Die Harmonie-Falle

Sich der Tyrannei zu unterwerfen, sollte nicht mit „Güte“ verwechselt werden — schon gar nicht in der Weltpolitik.

André Vltchek, als Kind ein Opfer von Mobbing, vergleicht seine damaligen Peiniger mit den heutigen „Herrschern“ der Welt — und sieht durchaus Parallelen: Jenseits aller Rechtmäßigkeit, jenseits jedes Mitgefühls verstehen sie nur das Gesetz der Stärke und Gewalt. Kann man in einem solchen Fall durch „Gutsein“ gewinnen? Die Antwort liefert vielleicht ein deutsches Sprichwort: „Sei immer gut, doch nie zu gütig — die Wölfe werden sonst leicht übermütig.“

Lohnt es sich, „lieb zu sein“? Ist es noch möglich, sich in dieser verrückten, von Banditen regierten Welt an die Regeln zu halten?

Was, wenn die Regeln von allen Ländern der Welt definiert und ratifiziert werden, aber eine kleine Gruppe der (militärisch) stärksten Staaten sie einfach vollkommen ignoriert und ihre Propaganda-Experten dafür einsetzt, diese Regeln auf die bizarrste Weise neu zu interpretieren?

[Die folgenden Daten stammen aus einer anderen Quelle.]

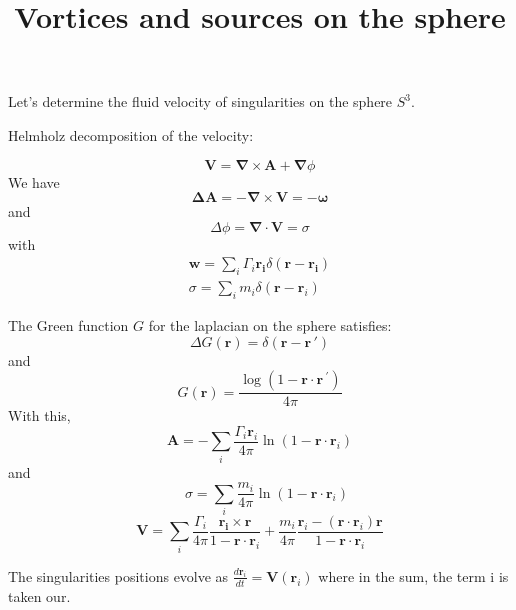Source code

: \documentclass[12pt]{article}
\renewcommand{\vec}{\mathbf}
\renewcommand{\overrightarrow}{\mathbf}
\begin{document}
\title{Vortices and sources on the sphere}
\maketitle

Let's determine the fluid velocity of singularities on the sphere $S^{3}$.

Helmholz decomposition of the velocity:

\[\vec{V}=\vec{\nabla} \times \vec{A}+\vec{\nabla} \phi\]
We have
\[\vec{\Delta} \vec{A}=-\vec{\nabla} \times \vec{V}=-\vec{\omega}\]
and
\[\Delta \phi=\vec{\nabla} \cdot \vec{V}=\sigma\]
with
\[\begin{aligned}
 \vec{w}=\sum_{i} \Gamma_{i} \overrightarrow{r_{i}} \delta\left(\vec{r}-\overrightarrow{r_{i}}\right) \\
\sigma =\sum_i m_{i} \delta\left(\vec{r}-\vec{r}_{i}\right)
\end{aligned}\]

The Green function $G$ for the laplacian on the sphere satisfies:
$$
\Delta G(\vec{r})=\delta\left(\vec{r}-\vec{r}\,'\right)
$$
and
$$
G(\vec{r})=\frac{\log \left(1-\vec{r} \cdot \vec{r}\,^{\prime}\right)}{4 \pi}
$$
With this,
$$
 \vec{A}=-\sum_{i} \frac{\Gamma_{i} \vec{r}_{i}}{4 \pi} \ln (1-\vec{r} \cdot \vec{r}_i) 
$$
and
$$
 \quad \sigma=\sum_{i} \frac{m_{i}}{4\pi} \ln (1-\vec{r}\cdot \vec{r}_i)
$$
 $$\vec{V}=\sum_{i} \frac{\Gamma_{i}}{4 \pi} \frac{\overrightarrow{r_{i}} \times \vec{r}}{1-\vec{r} \cdot \vec{r}_{i}}+\frac{m_{i}}{4 \pi} \frac{\vec{r}_{i}-\left(\vec{r}\cdot \vec{r}_{i}\right) \vec{r}}{1-\vec{r}\cdot \vec{r}_{i}}$$

The singularities positions evolve as $\frac{d \vec{r}_{i}}{d t}=\vec{V}(\vec{r}_i)$ where in the sum, the term i is taken our.
\end{document}

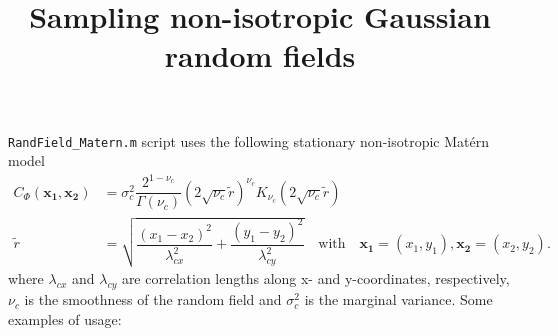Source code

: \documentclass{extarticle}
\title{Sampling non-isotropic Gaussian random fields}
\author{}
\date{}
\begin{document}
\maketitle
\texttt{RandField\_Matern.m} script  uses the following stationary non-isotropic Mat\'ern model 
\begin{align}
C_\Phi(\mathbf{x_1},\mathbf{x_2}) &= \sigma_c^2\dfrac{2^{1-\nu_c}}{\Gamma(\nu_c)}\left( 2\sqrt{\nu_c}\tilde{r}\right)^{\nu_c} K_{\nu_c}\left( 2\sqrt{\nu_c}\tilde{r}\right)\\
\tilde{r}  &= \sqrt{\dfrac{(x_1-x_2)^2}{\lambda^2_{cx}}+ \dfrac{(y_1-y_2)^2}{\lambda^2_{cy}}}\quad\text{with}\quad \mathbf{x_1} = (x_1,y_1),\mathbf{x_2} = (x_2,y_2).
\end{align}
where $\lambda_{cx}$ and $\lambda_{cy}$ are correlation lengths along x- and y-coordinates, respectively, $\nu_c$ is the smoothness of the random field and $\sigma^2_c$ is the marginal variance. Some examples of usage:
\end{document}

Wenn ich die Welt beschreibe, fühle ich mich manchmal in meine Grundschulzeit zurückversetzt.

Kindheit unter Rassisten

Ich hatte das Pech, in der rassistischen Tschechoslowakei aufzuwachsen. Da ich in der Sowjetunion geboren und meine Mutter zu gleichen Teilen russischer und asiatischer Abstammung war, wurde ich bereits im Alter von sieben Jahren in den Pausen brutal zusammengeschlagen. Ich wurde systematisch von einer Jungenbande attackiert und wegen meiner „asiatischen Ohren“, meiner „asiatischen Mutter“ und meiner russischen Herkunft gedemütigt und geschlagen. Im Winter haben sie meine Schuhe in die eisige Kälte gestellt und hineingepinkelt. Der Urin wurde zu Eis. Der einzige Trost war, dass ich „wenigstens“ russisch und chinesisch war. Wäre ich ein Zigeuner- beziehungsweise Roma-Junge gewesen, hätte ich wahrscheinlich nicht überlebt — oder ich hätte zumindest ein Auge verloren oder man hätte meine Hände gebrochen.

Ich versuchte es mit Höflichkeit. Ich gab alles, um „den Regeln zu folgen“. Ich wehrte mich, anfangs nur halbherzig.

Bis zu dem Tag, an dem ein Nachbarskind sein Luftgewehr abfeuerte und nur knapp mein Auge verfehlte. Einfach so, weil ich ein Russe war … und Asiate, und weil er gerade einfach nichts Besseres zu tun hatte. Und weil er so stolz darauf war, Tscheche und Europäer zu sein. Auch weil ich mich weigerte, mir alles gefallen zu lassen, ihre „Überlegenheit“ zu akzeptieren und mich vor ihnen demütigen zu lassen.

Sowohl meiner Mutter als auch mir ging es in der Tschechoslowakei miserabel, wir träumten beide von unserem Leningrad. Aber sie hatte eine persönliche Fehlentscheidung getroffen, und nun saßen wir in einer feindseligen, provinziellen und aufgeblasenen Gesellschaft fest, die „zurück nach Europa“ und wieder Teil des Länderblocks sein wollte, der die Welt bis dahin jahrhundertelang beherrscht und unterdrückt hatte.

„Es reicht!“

Das Luftgewehr und das beinahe verlorene Auge wurden zum Tropfen, der das Fass zum Überlaufen brachte. Ich tat mich mit meinem Freund Karel zusammen, dessen einziges „Vergehen“ es war, mit zehn Jahren fast 100 Kilo zu wiegen. Er konnte nichts dafür — es war genetisch bedingt —, aber die Kinder verspotteten auch ihn und machten ihn zu ihrem Boxsack.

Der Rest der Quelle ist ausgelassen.